Many moons back, my best friend and I were lucky enough to accompany the very talented science fiction writers Ernest Hogan and Emily Devenport on a trip down to Austin. Ernest has lived in southern California or Arizona for his entire life, and Em is a Phoenix native, so they were prepared for Texas heat. And there was the problem. This was the middle of October, and that’s about the time we get our first blue norther. Sometime in the middle of the night, almost always on a Friday night for some reason, a massive cold front shoves its way to the Gulf of Mexico from where it had been teaching lessons of existentialism to the people of Alberta.

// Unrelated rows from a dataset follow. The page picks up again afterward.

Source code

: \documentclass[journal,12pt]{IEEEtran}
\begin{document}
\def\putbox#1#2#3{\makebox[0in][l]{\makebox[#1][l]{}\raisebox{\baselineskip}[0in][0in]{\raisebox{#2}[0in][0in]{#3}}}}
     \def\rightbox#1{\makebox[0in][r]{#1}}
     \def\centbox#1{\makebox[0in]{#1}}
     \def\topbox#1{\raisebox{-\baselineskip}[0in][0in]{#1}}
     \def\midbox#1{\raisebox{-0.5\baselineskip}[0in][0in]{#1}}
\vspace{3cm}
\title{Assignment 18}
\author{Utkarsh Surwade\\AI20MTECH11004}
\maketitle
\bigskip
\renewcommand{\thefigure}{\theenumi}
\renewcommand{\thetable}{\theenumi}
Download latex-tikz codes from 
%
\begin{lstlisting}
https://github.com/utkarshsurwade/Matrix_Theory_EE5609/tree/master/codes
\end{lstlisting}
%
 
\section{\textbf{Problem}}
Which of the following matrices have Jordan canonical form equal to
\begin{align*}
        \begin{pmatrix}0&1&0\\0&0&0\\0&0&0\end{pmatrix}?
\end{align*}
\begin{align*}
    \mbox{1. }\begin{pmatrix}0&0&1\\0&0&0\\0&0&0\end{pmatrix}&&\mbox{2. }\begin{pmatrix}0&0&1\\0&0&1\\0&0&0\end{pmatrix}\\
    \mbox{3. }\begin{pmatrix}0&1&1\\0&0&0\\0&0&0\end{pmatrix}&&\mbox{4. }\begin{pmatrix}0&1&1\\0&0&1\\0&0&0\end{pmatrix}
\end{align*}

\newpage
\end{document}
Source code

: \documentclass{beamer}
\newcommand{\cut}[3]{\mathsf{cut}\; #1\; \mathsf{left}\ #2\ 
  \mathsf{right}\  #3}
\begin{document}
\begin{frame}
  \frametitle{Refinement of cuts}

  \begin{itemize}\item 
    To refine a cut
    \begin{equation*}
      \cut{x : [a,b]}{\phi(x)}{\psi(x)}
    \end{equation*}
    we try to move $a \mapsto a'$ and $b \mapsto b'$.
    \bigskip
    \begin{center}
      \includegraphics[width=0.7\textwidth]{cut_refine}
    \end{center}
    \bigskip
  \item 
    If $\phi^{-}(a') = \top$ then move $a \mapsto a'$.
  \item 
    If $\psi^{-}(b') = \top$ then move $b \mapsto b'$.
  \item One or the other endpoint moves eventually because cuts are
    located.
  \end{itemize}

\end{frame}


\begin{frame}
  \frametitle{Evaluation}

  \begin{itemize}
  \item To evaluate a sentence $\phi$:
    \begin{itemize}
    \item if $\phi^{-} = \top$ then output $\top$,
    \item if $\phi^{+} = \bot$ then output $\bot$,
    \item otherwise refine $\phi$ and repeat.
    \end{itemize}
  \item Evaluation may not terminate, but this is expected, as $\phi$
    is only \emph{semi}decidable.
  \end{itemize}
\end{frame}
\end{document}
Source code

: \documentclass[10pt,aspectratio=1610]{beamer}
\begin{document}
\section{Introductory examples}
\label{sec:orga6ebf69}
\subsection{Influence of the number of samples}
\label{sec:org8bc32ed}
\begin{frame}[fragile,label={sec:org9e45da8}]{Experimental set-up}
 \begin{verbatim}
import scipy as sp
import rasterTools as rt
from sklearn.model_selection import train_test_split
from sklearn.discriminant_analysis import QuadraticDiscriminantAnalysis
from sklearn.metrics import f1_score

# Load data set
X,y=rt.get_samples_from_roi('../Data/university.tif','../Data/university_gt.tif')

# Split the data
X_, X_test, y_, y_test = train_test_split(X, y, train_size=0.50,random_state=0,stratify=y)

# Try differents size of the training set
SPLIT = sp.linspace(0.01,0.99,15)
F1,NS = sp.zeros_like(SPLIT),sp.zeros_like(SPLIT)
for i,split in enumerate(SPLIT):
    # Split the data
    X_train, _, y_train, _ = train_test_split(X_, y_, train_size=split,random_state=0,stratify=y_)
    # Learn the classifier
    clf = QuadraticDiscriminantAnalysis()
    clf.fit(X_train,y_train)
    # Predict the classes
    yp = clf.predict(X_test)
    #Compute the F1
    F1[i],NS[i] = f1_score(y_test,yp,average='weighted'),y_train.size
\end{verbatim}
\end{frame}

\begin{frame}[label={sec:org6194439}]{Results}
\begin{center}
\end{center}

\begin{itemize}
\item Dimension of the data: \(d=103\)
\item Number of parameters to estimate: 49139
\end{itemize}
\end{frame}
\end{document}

As I learned to my detriment one night at a midnight movie screening, you can step inside from 85 degree F (29.44C) temperatures and come out three hours later to a new low of 50 (10C). As I also learned to my detriment that night, 10 degrees C is far, far too cold to have to bicycle for the next two hours without more clothing than a T-shirt and jeans. In another three months, those temperatures are pretty balmy, but it’s the shock of the transition that takes you out like a sniper’s round in an old World War II movie.

The weekend in question didn’t have quite that bad of a shock, but poor Em was in a state. Compared to what she left in Phoenix, where she was still playing outside in 110F (43.33C) balminess, the sudden drop in Austin to 85F (29.44C) was too much for her. It’s rather surreal to be standing around in what for Dallas is still sultry temperatures, while your companions sit with chattering teeth. Em finally had to borrow my leather jacket for the rest of the weekend, just so she didn’t freeze.

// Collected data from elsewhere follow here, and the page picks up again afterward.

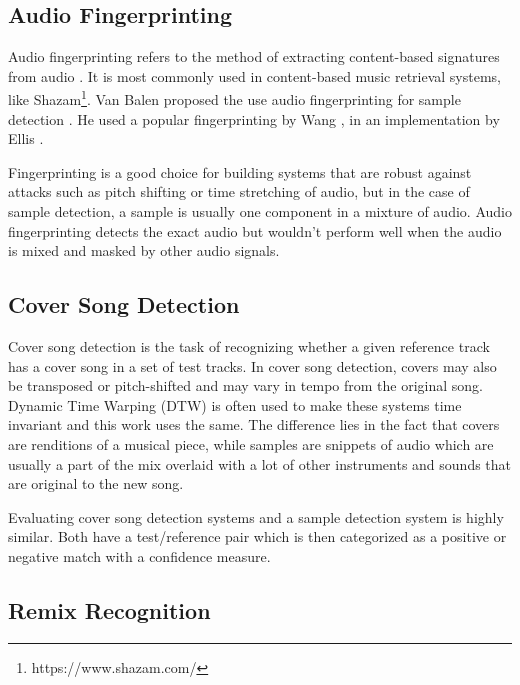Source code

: \documentclass{article}
\begin{document}
\subsection{Audio Fingerprinting}

Audio fingerprinting refers to the method of extracting content-based signatures from audio \cite{cano2005review}. It is most commonly used in content-based music retrieval systems, like Shazam\footnote{https://www.shazam.com/}.
Van Balen proposed the use audio fingerprinting for sample detection \cite{van2011automatic}. He used a popular fingerprinting by Wang \cite{wang2003industrial}, in an implementation by Ellis \cite{ellisfinger}. 

Fingerprinting is a good choice for building systems that are robust against attacks such as pitch shifting or time stretching of audio, but in the case of sample detection, a sample is usually one component in a mixture of audio. Audio fingerprinting detects the exact audio but wouldn't perform well when the audio is mixed and masked by other audio signals.

\subsection{Cover Song Detection}
Cover song detection is the task of recognizing whether a given reference track has a cover song in a set of test tracks\cite{Ellis2007Cover,serracover,bertin2011large}.
In cover song detection, covers may also be transposed or pitch-shifted and may vary in tempo from the original song. Dynamic Time Warping (DTW) \cite{berndt1994using} is often used to make these systems time invariant and this work uses the same. The difference lies in the fact that covers are renditions of a musical piece, while samples are snippets of audio which are usually a part of the mix overlaid with a lot of other instruments and sounds that are original to the new song.

Evaluating cover song detection systems and a sample detection system is highly similar. Both have a test/reference pair which is then categorized as a positive or negative match with a confidence measure. 
\subsection{Remix Recognition}
\end{document}
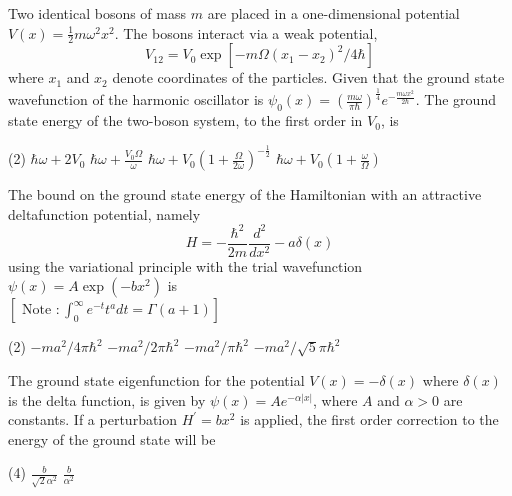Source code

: \begin{enumerate}
\begin{minipage}{\textwidth}
	\item Two identical bosons of mass $m$ are placed in a one-dimensional potential $V(x)=\frac{1}{2} m \omega^{2} x^{2} .$ The bosons interact via a weak potential,
	$$
	V_{12}=V_{0} \exp \left[-m \Omega\left(x_{1}-x_{2}\right)^{2} / 4 \hbar\right]
	$$
	where $x_{1}$ and $x_{2}$ denote coordinates of the particles. Given that the ground state wavefunction of the harmonic oscillator is $\psi_{0}(x)=\left(\frac{m \omega}{\pi \hbar}\right)^{\frac{1}{4}} e^{-\frac{m \omega x^{2}}{2 \hbar}} .$ The ground state energy of the two-boson system, to the first order in $V_{0}$, is
\end{minipage}
\begin{tasks}(2)
	\task[\textbf{A.}] $\hbar \omega+2 V_{0}$
	\task[\textbf{B.}]$\hbar \omega+\frac{V_{0} \Omega}{\omega}$
	\task[\textbf{C.}]$\hbar \omega+V_{0}\left(1+\frac{\Omega}{2 \omega}\right)^{-\frac{1}{2}}$
	\task[\textbf{D.}]$\hbar \omega+V_{0}\left(1+\frac{\omega}{\Omega}\right)$
\end{tasks}
\begin{minipage}{\textwidth}
	\item The bound on the ground state energy of the Hamiltonian with an attractive deltafunction potential, namely
	$$
	H=-\frac{\hbar^{2}}{2 m} \frac{d^{2}}{d x^{2}}-a \delta(x)
	$$
	using the variational principle with the trial wavefunction $\psi(x)=A \exp \left(-b x^{2}\right)$ is\\
	$\left[\text { Note }: \int_{0}^{\infty} e^{-t} t^{a} d t=\Gamma(a+1)\right]$
\end{minipage}
\begin{tasks}(2)
	\task[\textbf{A.}] $-m a^{2} / 4 \pi \hbar^{2}$
	\task[\textbf{B.}]$-m a^{2} / 2 \pi \hbar^{2}$
	\task[\textbf{C.}]$-m a^{2} / \pi \hbar^{2}$
	\task[\textbf{D.}]$-m a^{2} / \sqrt{5} \pi \hbar^{2}$
\end{tasks}
\begin{minipage}{\textwidth}
	\item The ground state eigenfunction for the potential $V(x)=-\delta(x)$ where $\delta(x)$ is the delta function, is given by $\psi(x)=A e^{-\alpha|x|}$, where $A$ and $\alpha>0$ are constants. If a perturbation $H^{\prime}=b x^{2}$ is applied, the first order correction to the energy of the ground state will be
\end{minipage}
\begin{tasks}(4)
	\task[\textbf{A.}] $\frac{b}{\sqrt{2} \alpha^{2}}$ 
	\task[\textbf{B.}]$\frac{b}{\alpha^{2}}$

\end{tasks}
\end{enumerate}
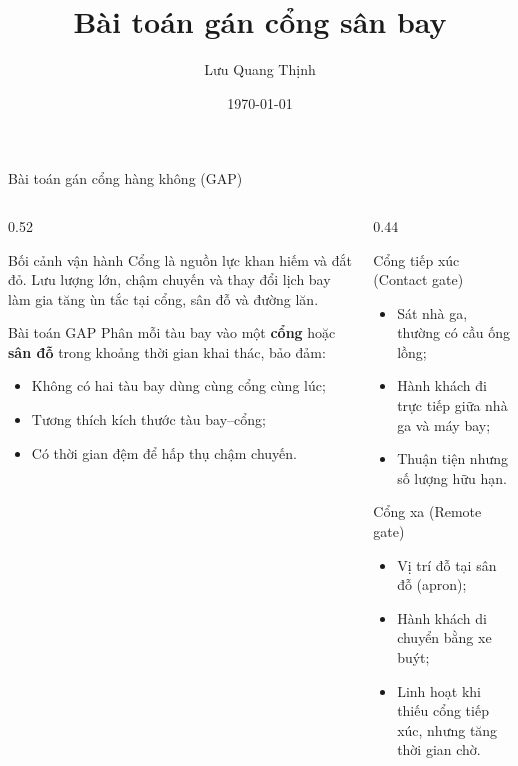 \documentclass[aspectratio=169,10pt]{beamer}
\title{Bài toán gán cổng sân bay}
\subtitle{}
\author{Lưu Quang Thịnh}
\institute{
SATLab - UET\\
GV: ThS. Kiều Văn Tuyên
}
\date{\today}
\begin{document}
\begin{frame}
  \titlepage
\end{frame}


\begin{frame}[t]{Bài toán gán cổng hàng không (GAP)}

\footnotesize
\begin{columns}[T,onlytextwidth]
\begin{column}{0.52\textwidth}

\begin{block}{Bối cảnh vận hành}
Cổng là nguồn lực \alert{khan hiếm và đắt đỏ}. Lưu lượng lớn,
chậm chuyến và thay đổi lịch bay làm gia tăng ùn tắc tại cổng,
sân đỗ và đường lăn.
\end{block}

\begin{block}{Bài toán GAP}
Phân mỗi tàu bay vào một \textbf{cổng} hoặc \textbf{sân đỗ}
trong khoảng thời gian khai thác, bảo đảm:
\begin{itemize}
    \setlength{\itemsep}{1pt}
    \item Không có hai tàu bay dùng cùng cổng cùng lúc;
    \item Tương thích kích thước tàu bay--cổng;
    \item Có thời gian đệm để hấp thụ chậm chuyến.
\end{itemize}
\end{block}

\end{column}
\begin{column}{0.44\textwidth}

\begin{alertblock}{Cổng tiếp xúc (Contact gate)}
\begin{itemize}
    \setlength{\itemsep}{1pt}
    \item Sát nhà ga, thường có cầu ống lồng;
    \item Hành khách đi trực tiếp giữa nhà ga và máy bay;
    \item Thuận tiện nhưng số lượng hữu hạn.
\end{itemize}
\end{alertblock}

\begin{exampleblock}{Cổng xa (Remote gate)}
\begin{itemize}
    \setlength{\itemsep}{1pt}
    \item Vị trí đỗ tại sân đỗ (apron);
    \item Hành khách di chuyển bằng xe buýt;
    \item Linh hoạt khi thiếu cổng tiếp xúc, nhưng tăng thời gian chờ.
\end{itemize}
\end{exampleblock}


\end{column}
\end{columns}
\end{frame}
\end{document}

Suffice to say, my experiences with Em made it much easier for me to understand the Czarina and her aversion to cold. The Czarina is a Dallas native, so any temperatures below freezing, anywhere but in a scoop of ice cream, is alien beyond experience. Trying to describe typical temperatures of my native land during winter, where “minus-forty” means the same in Fahrenheit and Celsius, was like trying to describe “plaid” to Stevie Wonder. (She occasionally makes noises about moving to Canada, until she sees photos of Banff and Toronto in January and I have to explain that the white stuff piled in gigantic mounds and embankments along the sides of the roads isn’t volcanic ash. When I try to explain to her that I used to entertain myself as a kid in Michigan by leaving a banana out on the back porch and night and using it the next morning to hammer nails, she starts to scream.)

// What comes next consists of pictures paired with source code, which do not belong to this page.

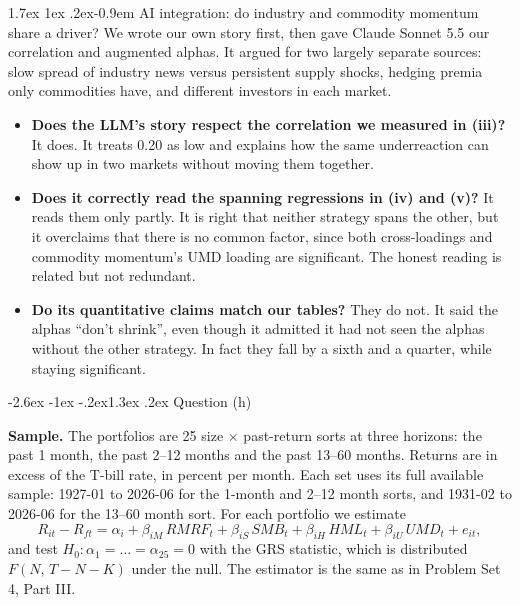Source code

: \documentclass[11pt]{article}
\makeatletter
\renewcommand\section{\@startsection{section}{1}{0pt}%
  {-2.6ex \@plus -1ex \@minus -.2ex}{1.3ex \@plus .2ex}%
  {\normalfont\scshape\large\color{psink}}}   %
\renewcommand\paragraph{\@startsection{paragraph}{4}{0pt}%
  {1.7ex \@plus 1ex \@minus .2ex}{-0.9em}%
  {\normalfont\bfseries\normalsize\color{psink}}}
\makeatother
\begin{document}
\paragraph{AI integration: do industry and commodity momentum share a driver?} We wrote our own story first, then gave Claude Sonnet 5.5 our correlation and augmented alphas. It argued for two largely separate sources: slow spread of industry news versus persistent supply shocks, hedging premia only commodities have, and different investors in each market.

\begin{itemize}
\setlength{\itemsep}{4pt}\setlength{\parskip}{0pt}

\item[(i)] \textbf{Does the LLM's story respect the correlation we measured in (iii)?} It does. It treats 0.20 as low and explains how the same underreaction can show up in two markets without moving them together.

\item[(ii)] \textbf{Does it correctly read the spanning regressions in (iv) and (v)?} It reads them only partly. It is right that neither strategy spans the other, but it overclaims that there is no common factor, since both cross-loadings and commodity momentum's UMD loading are significant. The honest reading is related but not redundant.

\item[(iii)] \textbf{Do its quantitative claims match our tables?} They do not. It said the alphas ``don't shrink'', even though it admitted it had not seen the alphas without the other strategy. In fact they fall by a sixth and a quarter, while staying significant.

\end{itemize}

\section{Question (h)}

\textbf{Sample.} The portfolios are 25 size $\times$ past-return sorts at three horizons: the past 1 month, the past 2--12 months and the past 13--60 months. Returns are in excess of the T-bill rate, in percent per month. Each set uses its full available sample: 1927-01 to 2026-06 for the 1-month and 2--12 month sorts, and 1931-02 to 2026-06 for the 13--60 month sort. For each portfolio we estimate
\[
R_{it}-R_{ft}=\alpha_i+\beta_{iM}\,RMRF_t+\beta_{iS}\,SMB_t+\beta_{iH}\,HML_t+\beta_{iU}\,UMD_t+e_{it},
\]
and test $H_0:\alpha_1=\dots=\alpha_{25}=0$ with the GRS statistic, which is distributed $F(N,\,T-N-K)$ under the null. The estimator is the same as in Problem Set 4, Part III.
\end{document}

I’m thinking back fondly to that trip with Ernest and Em, because we’re going through the same thing right now. After four months of cooling down at night by swimming through pools of molten concrete, we’ve finally seen a bit of a break. The temperatures outside right now are more attuned with normal temps of Earth instead of Venus. I may have to pull out the leather jacket by the time the weekend is done, as we might actually reach a high today of 32C.

And for those who still look with fear and loathing for living in such a place, I relate a tale involving my friend Dave Hutchinson from London. He’s been making noises for a while about coming out to Texas to visit, but not, as he likes to say, in temperatures where the natural state of steel and silica is “fog”. I was discussing his coming out to San Antonio for Lone Star Con 3 in San Antonio in 2013. When he took a look at the average temperatures for the date in San Antonio, he started to glibber and meep about what possessed me to live in such a horrible place. All I have to do is tell him about my childhood, where everyone stayed warm my knitting Tom Baker scarves from their own nose hair. If living in a blast furnace for four months means that I can pick fresh tomatoes out of my garden and serve them at Christmas dinner, I’m staying right here.